— Тем не менее… Ты помнишь, о чем мечтала в юности? Ты хотела найти место, где тебя не будут судить по длине ушей и примеси ненавистной крови, без разницы — эльфийской или человеческой. Лестница в Небо — именно такое место. Не надо верить мне на слово: придет время, и ты увидишь все сама… если захочешь. Если осмелишься. Если заслужишь.
Хеккеран…
— Не надо! — вскинул руки в останавливающем жесте наемник, прерывая Рамиилу и заставив Имину ощутить острый приступ сожаления: она бы не отказалась послушать, чего так жаждет Хеккеран. — Я вас понял, Рамиила-сама, вы были ОЧЕНЬ убедительны. Вы позволите нам немного подумать?

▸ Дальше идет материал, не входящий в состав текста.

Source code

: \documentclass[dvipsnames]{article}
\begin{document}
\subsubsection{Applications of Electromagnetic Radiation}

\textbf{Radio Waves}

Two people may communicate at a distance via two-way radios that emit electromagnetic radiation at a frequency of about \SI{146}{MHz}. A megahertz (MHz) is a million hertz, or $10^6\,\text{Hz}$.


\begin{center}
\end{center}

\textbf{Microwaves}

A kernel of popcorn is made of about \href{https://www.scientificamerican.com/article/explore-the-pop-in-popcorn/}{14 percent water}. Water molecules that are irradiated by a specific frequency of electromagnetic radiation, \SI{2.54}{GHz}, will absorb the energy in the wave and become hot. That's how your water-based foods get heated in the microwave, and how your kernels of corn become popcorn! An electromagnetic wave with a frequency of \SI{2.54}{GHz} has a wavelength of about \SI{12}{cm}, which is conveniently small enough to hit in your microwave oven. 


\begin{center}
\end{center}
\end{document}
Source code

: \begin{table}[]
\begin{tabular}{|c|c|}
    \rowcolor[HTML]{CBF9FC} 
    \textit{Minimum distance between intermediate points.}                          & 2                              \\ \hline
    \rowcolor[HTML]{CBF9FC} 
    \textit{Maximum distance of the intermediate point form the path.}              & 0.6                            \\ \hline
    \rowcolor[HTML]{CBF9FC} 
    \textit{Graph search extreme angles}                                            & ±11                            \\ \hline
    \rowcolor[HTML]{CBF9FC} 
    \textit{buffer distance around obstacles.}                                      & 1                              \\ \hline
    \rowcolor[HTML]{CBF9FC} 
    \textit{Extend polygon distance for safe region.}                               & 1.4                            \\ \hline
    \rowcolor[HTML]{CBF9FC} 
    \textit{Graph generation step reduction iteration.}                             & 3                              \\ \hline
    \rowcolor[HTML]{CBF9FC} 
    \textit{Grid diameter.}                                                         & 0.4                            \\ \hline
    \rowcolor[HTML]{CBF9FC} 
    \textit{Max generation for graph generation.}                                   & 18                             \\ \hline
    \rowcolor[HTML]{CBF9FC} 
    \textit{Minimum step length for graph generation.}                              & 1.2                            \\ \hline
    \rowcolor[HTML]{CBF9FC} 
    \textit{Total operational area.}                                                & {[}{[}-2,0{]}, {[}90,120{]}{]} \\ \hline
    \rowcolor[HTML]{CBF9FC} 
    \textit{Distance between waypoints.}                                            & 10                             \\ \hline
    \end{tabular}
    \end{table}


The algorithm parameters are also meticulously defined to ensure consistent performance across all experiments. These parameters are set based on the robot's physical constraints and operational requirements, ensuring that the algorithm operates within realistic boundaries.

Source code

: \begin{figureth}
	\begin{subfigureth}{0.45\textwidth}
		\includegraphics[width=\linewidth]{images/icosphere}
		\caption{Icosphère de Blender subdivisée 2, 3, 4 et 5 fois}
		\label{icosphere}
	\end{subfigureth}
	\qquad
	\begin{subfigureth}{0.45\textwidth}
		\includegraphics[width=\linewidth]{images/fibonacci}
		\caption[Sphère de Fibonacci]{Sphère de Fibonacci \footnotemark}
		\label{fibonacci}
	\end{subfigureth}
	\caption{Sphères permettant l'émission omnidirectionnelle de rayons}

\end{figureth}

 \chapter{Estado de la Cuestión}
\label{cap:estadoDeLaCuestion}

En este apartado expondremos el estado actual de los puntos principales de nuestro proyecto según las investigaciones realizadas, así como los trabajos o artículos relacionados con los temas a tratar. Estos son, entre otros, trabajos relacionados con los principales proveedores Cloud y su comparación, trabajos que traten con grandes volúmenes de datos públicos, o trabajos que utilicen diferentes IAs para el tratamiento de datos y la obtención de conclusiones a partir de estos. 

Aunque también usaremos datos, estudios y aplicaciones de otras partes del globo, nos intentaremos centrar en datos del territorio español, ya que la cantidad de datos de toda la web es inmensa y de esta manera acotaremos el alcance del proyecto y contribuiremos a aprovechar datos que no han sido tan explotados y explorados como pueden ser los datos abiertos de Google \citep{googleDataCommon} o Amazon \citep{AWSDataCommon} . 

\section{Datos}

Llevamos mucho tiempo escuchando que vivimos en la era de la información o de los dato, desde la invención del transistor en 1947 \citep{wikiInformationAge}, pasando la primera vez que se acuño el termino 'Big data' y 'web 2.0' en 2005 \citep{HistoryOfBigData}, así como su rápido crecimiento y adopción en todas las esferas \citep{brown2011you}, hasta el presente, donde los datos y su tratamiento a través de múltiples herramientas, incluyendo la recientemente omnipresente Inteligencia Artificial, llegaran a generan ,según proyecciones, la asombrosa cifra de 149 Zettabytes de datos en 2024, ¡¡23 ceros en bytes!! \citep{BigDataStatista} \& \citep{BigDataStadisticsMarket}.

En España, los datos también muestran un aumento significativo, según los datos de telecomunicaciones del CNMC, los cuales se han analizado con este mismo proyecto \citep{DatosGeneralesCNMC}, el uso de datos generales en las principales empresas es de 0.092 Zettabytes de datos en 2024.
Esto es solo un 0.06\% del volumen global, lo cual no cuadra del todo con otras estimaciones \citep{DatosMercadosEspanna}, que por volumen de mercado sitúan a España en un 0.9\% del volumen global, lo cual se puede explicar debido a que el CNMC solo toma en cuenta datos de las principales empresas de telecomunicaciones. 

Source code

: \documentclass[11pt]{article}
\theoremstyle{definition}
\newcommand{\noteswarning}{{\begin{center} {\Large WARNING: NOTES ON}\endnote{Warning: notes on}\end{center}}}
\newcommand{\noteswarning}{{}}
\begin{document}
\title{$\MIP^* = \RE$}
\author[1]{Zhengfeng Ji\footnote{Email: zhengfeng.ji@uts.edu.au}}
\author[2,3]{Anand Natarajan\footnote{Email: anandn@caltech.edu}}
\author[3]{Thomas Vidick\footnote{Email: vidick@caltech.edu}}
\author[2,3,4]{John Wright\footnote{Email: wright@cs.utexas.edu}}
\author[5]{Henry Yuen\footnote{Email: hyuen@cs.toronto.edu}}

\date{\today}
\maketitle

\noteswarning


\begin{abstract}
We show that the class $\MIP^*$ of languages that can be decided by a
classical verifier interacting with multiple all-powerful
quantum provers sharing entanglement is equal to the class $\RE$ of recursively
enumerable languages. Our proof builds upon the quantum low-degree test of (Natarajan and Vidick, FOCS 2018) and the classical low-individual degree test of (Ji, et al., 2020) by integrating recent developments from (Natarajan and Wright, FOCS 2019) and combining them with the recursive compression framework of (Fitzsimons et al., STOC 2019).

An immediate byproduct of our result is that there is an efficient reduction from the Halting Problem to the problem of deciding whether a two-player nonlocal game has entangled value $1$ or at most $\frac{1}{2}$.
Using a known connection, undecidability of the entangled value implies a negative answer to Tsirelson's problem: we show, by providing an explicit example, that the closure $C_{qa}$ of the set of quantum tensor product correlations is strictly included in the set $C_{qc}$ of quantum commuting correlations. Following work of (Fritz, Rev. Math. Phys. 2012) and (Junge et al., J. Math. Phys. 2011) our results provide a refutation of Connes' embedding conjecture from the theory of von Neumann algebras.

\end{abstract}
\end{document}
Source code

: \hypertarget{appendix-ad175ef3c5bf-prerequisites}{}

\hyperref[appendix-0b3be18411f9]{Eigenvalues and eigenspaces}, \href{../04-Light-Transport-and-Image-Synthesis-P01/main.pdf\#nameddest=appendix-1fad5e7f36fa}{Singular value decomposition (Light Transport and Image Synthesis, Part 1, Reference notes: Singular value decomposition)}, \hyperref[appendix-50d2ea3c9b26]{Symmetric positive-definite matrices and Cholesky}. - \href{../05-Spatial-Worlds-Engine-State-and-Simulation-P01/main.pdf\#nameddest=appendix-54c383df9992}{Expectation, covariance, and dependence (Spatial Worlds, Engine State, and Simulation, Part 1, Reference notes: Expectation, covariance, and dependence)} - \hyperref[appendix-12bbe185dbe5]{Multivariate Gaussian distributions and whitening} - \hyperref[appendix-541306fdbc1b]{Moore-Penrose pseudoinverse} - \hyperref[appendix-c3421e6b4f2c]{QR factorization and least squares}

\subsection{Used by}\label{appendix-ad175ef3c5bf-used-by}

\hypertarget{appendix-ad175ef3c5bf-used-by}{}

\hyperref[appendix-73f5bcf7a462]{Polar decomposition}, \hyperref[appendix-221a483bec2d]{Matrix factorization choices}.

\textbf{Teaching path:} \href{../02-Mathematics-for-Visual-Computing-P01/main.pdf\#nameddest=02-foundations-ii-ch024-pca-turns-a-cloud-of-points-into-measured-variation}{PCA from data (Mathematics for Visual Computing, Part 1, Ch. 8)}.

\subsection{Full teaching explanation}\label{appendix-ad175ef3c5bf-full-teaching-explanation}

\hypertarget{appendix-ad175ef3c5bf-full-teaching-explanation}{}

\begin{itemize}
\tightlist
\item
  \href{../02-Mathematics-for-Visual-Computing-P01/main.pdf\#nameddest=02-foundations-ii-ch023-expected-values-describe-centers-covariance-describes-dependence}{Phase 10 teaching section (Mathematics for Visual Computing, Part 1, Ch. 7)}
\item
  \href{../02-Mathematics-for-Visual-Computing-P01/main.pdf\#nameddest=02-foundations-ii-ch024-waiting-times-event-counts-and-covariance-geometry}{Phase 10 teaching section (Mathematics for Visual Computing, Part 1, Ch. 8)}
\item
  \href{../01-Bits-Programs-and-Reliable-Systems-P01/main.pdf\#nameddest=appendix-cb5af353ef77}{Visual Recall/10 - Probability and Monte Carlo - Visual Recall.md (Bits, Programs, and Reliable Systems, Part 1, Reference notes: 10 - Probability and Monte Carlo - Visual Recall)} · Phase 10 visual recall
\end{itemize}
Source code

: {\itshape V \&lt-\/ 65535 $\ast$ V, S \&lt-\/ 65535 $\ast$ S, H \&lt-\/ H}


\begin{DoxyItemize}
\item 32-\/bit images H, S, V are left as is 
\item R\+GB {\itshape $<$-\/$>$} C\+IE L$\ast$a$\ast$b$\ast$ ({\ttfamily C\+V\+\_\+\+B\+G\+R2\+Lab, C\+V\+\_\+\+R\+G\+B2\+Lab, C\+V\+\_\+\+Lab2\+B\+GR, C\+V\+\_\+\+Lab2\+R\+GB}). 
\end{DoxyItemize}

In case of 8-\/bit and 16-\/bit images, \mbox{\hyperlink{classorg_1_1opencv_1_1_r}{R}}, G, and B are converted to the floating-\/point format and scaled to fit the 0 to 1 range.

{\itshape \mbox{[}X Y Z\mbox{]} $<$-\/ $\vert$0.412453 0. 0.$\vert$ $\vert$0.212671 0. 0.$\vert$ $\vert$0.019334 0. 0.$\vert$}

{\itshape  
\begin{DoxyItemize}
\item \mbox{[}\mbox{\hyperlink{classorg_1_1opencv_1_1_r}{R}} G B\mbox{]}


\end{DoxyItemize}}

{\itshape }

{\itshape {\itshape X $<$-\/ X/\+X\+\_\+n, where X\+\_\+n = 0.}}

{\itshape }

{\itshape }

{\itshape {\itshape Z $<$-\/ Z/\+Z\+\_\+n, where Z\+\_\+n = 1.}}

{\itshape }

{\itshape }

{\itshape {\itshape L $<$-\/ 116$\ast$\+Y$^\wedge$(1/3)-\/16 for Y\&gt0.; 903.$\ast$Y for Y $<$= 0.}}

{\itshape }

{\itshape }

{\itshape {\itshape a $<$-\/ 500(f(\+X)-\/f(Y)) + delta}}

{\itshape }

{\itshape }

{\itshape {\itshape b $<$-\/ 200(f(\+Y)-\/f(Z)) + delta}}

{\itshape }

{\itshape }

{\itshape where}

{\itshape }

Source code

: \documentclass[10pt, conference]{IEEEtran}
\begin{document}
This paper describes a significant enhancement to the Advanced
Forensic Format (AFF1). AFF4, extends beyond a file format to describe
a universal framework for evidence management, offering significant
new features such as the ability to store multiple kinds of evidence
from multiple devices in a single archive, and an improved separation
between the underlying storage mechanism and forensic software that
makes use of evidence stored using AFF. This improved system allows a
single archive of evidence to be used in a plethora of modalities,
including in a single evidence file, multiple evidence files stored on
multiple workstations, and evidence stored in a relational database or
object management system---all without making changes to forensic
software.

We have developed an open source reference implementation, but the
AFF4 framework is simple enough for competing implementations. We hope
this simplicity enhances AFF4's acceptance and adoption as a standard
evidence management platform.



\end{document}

— Конечно, — кивнула крылатая, вновь возвращаясь к образу воплощенного кавая. — У меня еще есть задание: мы должны начать очищение равнин от Зла. Я вернусь сюда к вечеру — тогда и дадите свой ответ. Пока-пока!
Она не стала больше ничего говорить: хлопнули за спиной две пары нежно-розовых крыльев, и легонькое тельце ангела стрелой унеслось в хмурые небеса.
Молчало и «Предвиденье», стыдливо отводя глаза в сторону: это очень неловкое чувство, когда твои самые сокровенные мечты вытаскивают наружу, пусть даже видят их только самые близкие люди.
Да и что обсуждать-то?.. Если ее товарищи чувствуют хоть половину тех эмоций, что сейчас бушуют у нее внутри, то ответ очевиден.
Ведь Надежда, она действительно умирает последней. И пока она жива люди будут идти за ней, если понадобится, то и всю жизнь, бережно храня трепетное, такое ранимое и феноменальное живучее чувство в самом центре своей души через все невзгоды, тягости и разочарования, что неизбежно поджидают каждого на пути к Мечте.
Если они, конечно, осмелятся.
Часть 2. Притча о мудреце
Слейн с легким хлопком захлопнул большой лабораторный журнал в переплете из черной кожи, покрутил его в руках, невидящим взглядом смотря куда-то сквозь него… а затем швырнул через всю комнату. Ударившись о стену, безответная стопка бумаги плюхнулась на стол — в кучу своих собратьев.
С усталым вздохом закрыв глаза, волшебник, удобно устроившийся на подоконнике, вытянул ноги и перевел взгляд на город, залитый ярким светом полуденного солнца. Большая площадь перед замком осталась прежней — а в остальном изменилось все. Большой многокупольный храм, красивый, величественный — шестьсот лет назад на этом месте был тот самый ресторан, в котором его убили. Вместо каменной мостовой по всему городу в его время в лучшем случае была деревянная, которую приходилось обновлять каждый год, но чаще — просто утоптанная земля, что превращалась в отвратительную кашу каждую осень и весну. Вместо роскошного, безуспешно соревнующегося с Небесным Троном Императорского Дворца — мрачный замок, из крупных, грубо обтесанных глыб… дитя войны, не мира.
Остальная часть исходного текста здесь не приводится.